Rien n’interdirait d’inverser. En Bosnie-Herzégovine, nous pourrions pour une fois organiser une conférence de paix avant et non pas après la guerre, avant que ne se multiplient massacres et crimes de guerre et non pas après qu’ils n’aient fait des centaines de milliers de nouvelles victimes venues s’ajouter à celles des années 90 car enfin…

Tous les voyants s’allument. Les dirigeants de la moitié serbe de ce pays confédéral menacent maintenant de former leur propre armée, autrement dit de faire sécession puis d’aller se fondre dans la Serbie. Le président serbe, Aleksandar Vucic, encourage toujours moins discrètement une évolution confortant son nationalisme et, dans l’ombre, Vladimir Poutine savoure et appuie l’affirmation de ses cousins slaves et la crise qui pourrait s’ensuivre aux marches de l’Union européenne.

Quant à la partie Croato-musulmane de la Bosnie-Herzégovine, sa nervosité grandit puisque c’est une guerre civile qui menace, que les Musulmans se demandent ce qu’ils deviendraient si le pays éclatait et que les Croates bosniens et la Croatie envisagent naturellement la création d’une grande Croatie si une grande Serbie devait voir la jour.

Si rien n’est fait, c’est inexorablement que tout mènera à la guerre et la question est donc de savoir quoi faire et vite.

Le plus simple serait bien sûr de précipiter un nouvel élargissement de l’Union européenne en y faisant entrer la Serbie et tous les autres Etats issus de l’ancienne Yougoslavie, Bosnie-Herzégovine comprise. Ce serait le moyen de fixer les frontières actuelles, d’aider au développement de ces pays et, partiellement au moins, de les soustraire aux manœuvres de captation qu’y mènent la Russie, la Turquie et désormais la Chine.

Au Parlement européen et dans bien des capitales, nombreux sont ceux qui plaident en faveur de cette accélération mais elle n’est ni possible ni souhaitable. Les opinions européennes ne veulent aujourd’hui pas de nouveaux élargissements. L’Union ne peut pas admettre de nouveaux Etats-membres avant d’avoir réformé son fonctionnement et défini ses ambitions politiques pour le prochain quart de siècle. Elle ne peut pas non plus admettre en son sein d’Etats n’ayant pas réglé leurs questions frontalières. L’Union, enfin, se tirerait dans le pied en ouvrant ses portes à d’aussi petits Etats que le Monténégro et le Kosovo car ils donneraient un pouvoir de veto à des populations moins larges que celles de beaucoup de villes européennes.
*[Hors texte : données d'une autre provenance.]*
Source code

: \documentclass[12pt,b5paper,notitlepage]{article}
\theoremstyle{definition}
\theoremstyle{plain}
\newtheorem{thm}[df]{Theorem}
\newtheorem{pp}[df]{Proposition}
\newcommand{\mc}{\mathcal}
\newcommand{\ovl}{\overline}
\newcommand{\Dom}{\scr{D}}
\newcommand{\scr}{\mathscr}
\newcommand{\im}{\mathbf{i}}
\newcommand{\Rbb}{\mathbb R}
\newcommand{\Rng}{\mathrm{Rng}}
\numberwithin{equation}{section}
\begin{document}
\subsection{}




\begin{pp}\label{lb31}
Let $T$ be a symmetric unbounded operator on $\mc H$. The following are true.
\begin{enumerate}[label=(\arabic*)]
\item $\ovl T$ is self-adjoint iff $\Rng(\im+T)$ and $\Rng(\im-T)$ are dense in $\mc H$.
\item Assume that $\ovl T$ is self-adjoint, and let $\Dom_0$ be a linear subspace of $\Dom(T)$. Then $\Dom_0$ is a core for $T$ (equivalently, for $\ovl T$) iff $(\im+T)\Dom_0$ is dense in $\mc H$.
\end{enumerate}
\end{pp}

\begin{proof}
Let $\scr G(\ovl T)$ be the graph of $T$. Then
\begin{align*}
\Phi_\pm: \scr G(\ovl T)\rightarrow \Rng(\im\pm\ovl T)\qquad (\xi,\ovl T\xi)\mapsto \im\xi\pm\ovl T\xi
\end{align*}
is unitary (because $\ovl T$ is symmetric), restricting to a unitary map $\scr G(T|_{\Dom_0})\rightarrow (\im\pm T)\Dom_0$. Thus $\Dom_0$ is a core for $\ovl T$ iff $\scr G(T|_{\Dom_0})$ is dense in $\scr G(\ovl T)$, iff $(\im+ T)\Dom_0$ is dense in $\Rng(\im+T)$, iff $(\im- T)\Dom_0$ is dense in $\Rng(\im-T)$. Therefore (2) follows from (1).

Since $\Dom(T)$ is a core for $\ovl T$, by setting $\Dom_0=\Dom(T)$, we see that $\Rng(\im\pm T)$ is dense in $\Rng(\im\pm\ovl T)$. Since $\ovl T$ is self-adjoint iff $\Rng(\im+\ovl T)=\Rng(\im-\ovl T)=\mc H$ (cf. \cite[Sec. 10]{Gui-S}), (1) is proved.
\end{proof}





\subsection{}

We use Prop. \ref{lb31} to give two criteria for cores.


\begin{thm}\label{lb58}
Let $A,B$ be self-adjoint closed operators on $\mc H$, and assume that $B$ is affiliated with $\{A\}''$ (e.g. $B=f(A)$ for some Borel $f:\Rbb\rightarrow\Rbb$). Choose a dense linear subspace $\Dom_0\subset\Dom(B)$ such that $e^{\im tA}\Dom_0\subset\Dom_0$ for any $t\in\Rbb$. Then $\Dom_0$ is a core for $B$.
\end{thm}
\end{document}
L’élargissement à l’ensemble des Balkans n’étant aujourd’hui pas envisageable reste donc l’idée qu’une Conférence de paix préventive tente de mettre un vrai point final à la guerre de partage de la Yougoslavie qui avait déchiré les Balkans dans les années 90.

Face aux menaces de guerre civile, il faudrait d’abord demander aux population de la Bosnie-Herzégovine si elles souhaitent continuer à cohabiter dans l’Etat commun que les Etats-Unis et l’Europe avaient voulu faire survivre à la Yougoslavie par les Accords de Dayton. Si la réponse est « oui », il faudra proposer de nouvelles institutions, respectant d’indispensables autonomies culturelles mais réellement inclusives. Si la réponse est « non », il faudra à l’inverse négocier un partage territorial et ouvrir la voie à la création d’un Singapour musulman et au rattachement des parties serbe et croate à la Serbie et la Croatie.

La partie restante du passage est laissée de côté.